The Shared Equipment Authority (SEA) supports and provides state-of-the-art research equipment capabilities for Rice University and the extended Rice Community. James McNew, Ph.D., serves as the Chair of the SEA Board, and Angelo Benedetto serves as the Director of Operations.
What is the SEA and how can faculty be involved?
The Rice University Shared Equipment Authority (SEA) is a University-wide equipment acquisition and management service started in 2001. Its origins revolve around large equipment needs and ongoing management, use, and training. The SEA is managed by a faculty board appointed by the Vice Provost for Research. Faculty can be involved with the SEA at many levels including instrument use, hosting shared equipment in their research laboratories, requests for new instrumentation, as well as serving on the faculty board.
What are the latest equipment additions, and what are the most commonly used equipment?
The SEA currently manages over 120 pieces of equipment across a large spectrum of science and engineering. Several new suites of instruments have been recently added to the SEA from the Synthetic Biology Initiative. These instruments include three cell sorters/flow cytometers, and a state of the art Zeiss Elyra 7 with lattice illumination pattern for 3D structured-illumination (SIM) imaging. Additionally, we recently expanded our confocal microscopy capability with addition of a new Zeiss LSM 800 confocal microscope with a super resolution Airyscan detector. SEA has also recently added 3 new Mass Spectrometers, providing a range of capabilities. Most recently, the efforts of several principal investigators, primarily the former chair of the SEA, Dr. Lisa Biswal, resulted in the acquisition of a Lumicks C-Trap Optical Tweezer instrument funded through a Major Research Instrumentation (MRI) grant from the National Science Foundation.
Many instruments within the SEA portfolio receive heavy use. The instrument classes that are the most heavily used are the surface analysis suite including X-ray photoelectron spectroscopy, the electron microscopy suite, the optical microscopy suite, and the nanofabrication cleanroom facility.
What are the features of the cleanroom at the Rice Nanofabrication Facility?

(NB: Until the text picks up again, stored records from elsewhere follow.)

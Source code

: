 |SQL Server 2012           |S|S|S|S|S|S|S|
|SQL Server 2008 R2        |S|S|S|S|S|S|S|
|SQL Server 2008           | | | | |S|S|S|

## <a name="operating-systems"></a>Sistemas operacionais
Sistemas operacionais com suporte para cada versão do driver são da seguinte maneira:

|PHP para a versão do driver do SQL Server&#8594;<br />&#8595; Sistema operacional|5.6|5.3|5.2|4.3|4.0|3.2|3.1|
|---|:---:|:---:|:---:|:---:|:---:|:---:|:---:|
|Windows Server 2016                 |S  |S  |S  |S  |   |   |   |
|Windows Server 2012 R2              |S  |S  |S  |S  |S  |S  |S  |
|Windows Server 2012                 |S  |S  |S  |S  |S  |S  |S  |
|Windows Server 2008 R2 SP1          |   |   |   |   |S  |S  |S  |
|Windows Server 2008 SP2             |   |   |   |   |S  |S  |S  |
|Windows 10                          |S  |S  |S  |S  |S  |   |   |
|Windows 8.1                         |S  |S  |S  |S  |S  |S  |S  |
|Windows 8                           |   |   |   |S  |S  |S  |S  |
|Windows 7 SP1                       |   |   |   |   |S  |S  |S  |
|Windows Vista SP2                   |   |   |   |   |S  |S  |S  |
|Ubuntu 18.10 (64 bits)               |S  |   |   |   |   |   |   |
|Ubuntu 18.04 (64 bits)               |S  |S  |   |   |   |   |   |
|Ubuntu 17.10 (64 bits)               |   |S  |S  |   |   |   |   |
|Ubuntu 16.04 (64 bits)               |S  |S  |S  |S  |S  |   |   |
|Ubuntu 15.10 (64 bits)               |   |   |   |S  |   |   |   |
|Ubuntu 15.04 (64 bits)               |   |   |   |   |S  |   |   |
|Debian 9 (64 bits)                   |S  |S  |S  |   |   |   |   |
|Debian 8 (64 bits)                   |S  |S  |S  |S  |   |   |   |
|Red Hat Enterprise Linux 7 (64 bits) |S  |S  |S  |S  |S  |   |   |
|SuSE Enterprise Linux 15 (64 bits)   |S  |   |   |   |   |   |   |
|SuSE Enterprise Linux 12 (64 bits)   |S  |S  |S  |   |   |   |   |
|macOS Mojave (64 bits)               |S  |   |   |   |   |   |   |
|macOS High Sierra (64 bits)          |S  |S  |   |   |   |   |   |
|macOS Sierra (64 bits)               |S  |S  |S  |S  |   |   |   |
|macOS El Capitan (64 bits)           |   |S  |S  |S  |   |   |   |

The Rice Nanofabrication Facility (RNF) opened in January 2019 in the basement of the Space Science and Technology building and consists of more than 2800 sq ft of Class 100 (ISO 5) process bays, with more than 3000 sq ft of back end work space and service chases. Additionally, auxiliary support spaces house dedicated facilities supplying HVAC, ultra high purity compressed gases, and electronic grade ultrapure water. The RNF is an essential core lab facility that leverages a suite of research-scale semiconductor industry tools to enable device fabrication for such diverse applications as materials science, microelectronics, microfluidics, nanotechnology, neuroengineering, and photonics. The RNF supports over 120 unique users per calendar year from 10 departments across the schools of engineering and natural sciences, representing over two dozen faculty stakeholders from Rice alone, plus more from other institutions of the Texas Medical Center, the University of Houston, and the commercial sector.
What is the process for requesting new equipment to be added to the SEA?
The SEA adds new instruments to its portfolio by adoption of existing equipment presented to the board by Rice Faculty or by requests for new instruments through a proposal call to the general Science and Engineering community. In both cases the instruments are evaluated for their degree of shared usage, delivery of unmet needs, and their ability to be managed and trained by SEA staff. The SEA Faculty Board ultimately makes the adoption and funding decisions.
Can external users use the SEA?
Absolutely. We have many external users from both academia and industry. Academic partners can utilize SEA facilities at the same rate as Rice faculty while for profit industrial partners are charged a higher fee.
SEA instrumentation is an integral part of my research studies. How should faculty acknowledge the SEA in an article?
All users are required to acknowledge the SEA support on publications and presentations, in the form of “acknowledge the support of the Shared Equipment Authority at Rice University.” Additionally, users may wish to acknowledge specific SEA staff or instruments.
In what areas do you see growth in available SEA instrumentation in the near future?
The goals of the SEA are to respond to the instrumentation needs of all Rice Faculty members. This certainly includes recent areas of focus such as neuroengineering, synthetic biology and the recently announced Quantum Initiative in addition to our general focus in Natural Science and Engineering.